Тут, однако, надо сделать одно общее замечание, крайне важное для понимания советской литературы на теперешнем «отрезке времени» и вытекающее из всего того, что происходит в России. Сформулировать его можно так: литература не поспевает за властью, литература не понимает власти. Сталин ликвидирует большевизм (с какими целями — в данном случае не имеет значения). Но не трогает, так сказать, декорации. Официально «заветы Ильича» пребывают в прежней силе — и литература растеряна, не имея еще возможности отречься от них, но чувствуя в то же время, что следовать им уже не принято. Литература «революционнее» власти, т. к. ближе к традиции в понимании слова «революция». Она не поспевает за сталинскими «метаморфозами», да и не может поспеть. Власть на словах поощряет «учебу» у Маркса и Ленина, а на деле отрекается от них, что тут бедной государственной литературе делать? Когда она окончательно поймет содержание новейшего «заказа», ей, по-видимому, придет конец как словесности советской в прежнем значении слова — и чем она будет питаться дальше, предвидеть трудно: у Сталина мыслями не разживешься. Но до тех пор вся она проникнута душком, который должен слегка раздражать особо-чувствительные, особо-благонадежные московские носы — и вся она представляет собой факт скорей исторический, чем подлинно живой и действенный.

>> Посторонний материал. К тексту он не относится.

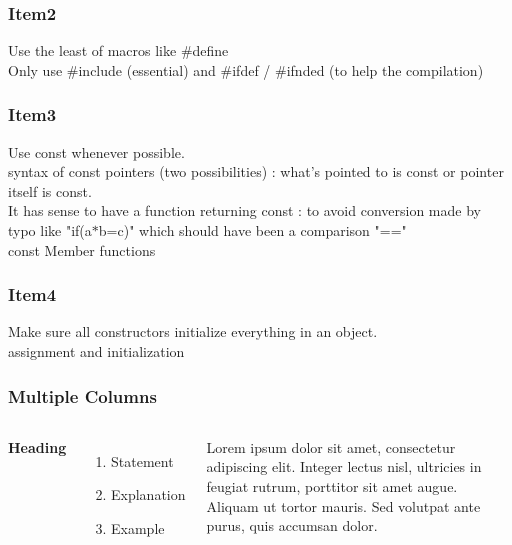 \documentclass{beamer}
\begin{document}
\begin{frame}
\frametitle{Item2}
Use the least of macros like \#define \\
Only use \#include (essential) and \#ifdef / \#ifnded (to help the compilation)
\end{frame}

\begin{frame}
\frametitle{Item3}
Use const whenever possible. \\
syntax of const pointers (two possibilities) : what's pointed to is const or pointer itself is const. \\

It has sense to have a function returning const : to avoid conversion made by typo like "if(a$\ast$b=c)" which should have been a comparison "==" \\

const Member functions

\end{frame}

\begin{frame}
\frametitle{Item4}
Make sure all constructors initialize everything in an object. \\

assignment and initialization

\end{frame}



\begin{frame}
\frametitle{Multiple Columns}
\begin{columns}[c] %

\textbf{Heading}
\begin{enumerate}
\item Statement
\item Explanation
\item Example
\end{enumerate}

Lorem ipsum dolor sit amet, consectetur adipiscing elit. Integer lectus nisl, ultricies in feugiat rutrum, porttitor sit amet augue. Aliquam ut tortor mauris. Sed volutpat ante purus, quis accumsan dolor.

\end{columns}
\end{frame}
\end{document}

Относится это, конечно, лишь к мечтам о «пожарах». Уверенность в «окончательной достроенности» идейного мира — как выражается мой корреспондент — убеждение, что не над чем больше биться, нечего больше решать, какое-то новое донельзя упрощенное соединение понятий «действительности» и «разумности» — все это не поколеблено нисколько и в прямой связи с отклонениями политического курса не находится. Насчет этого у советской литературы сомнений быть не может, пока она не изменила самой себе в самой сути вещей. Это ее «пафос», а по-нашему — в этом ее несчастье, ее бессилие, ее порок… Но не буду увлекаться, не стану в десятый или сотый раз полемизировать все на ту же неистощимую тему. Ограничусь сегодня определением позиции и комментарием к тому, что сказано в письме.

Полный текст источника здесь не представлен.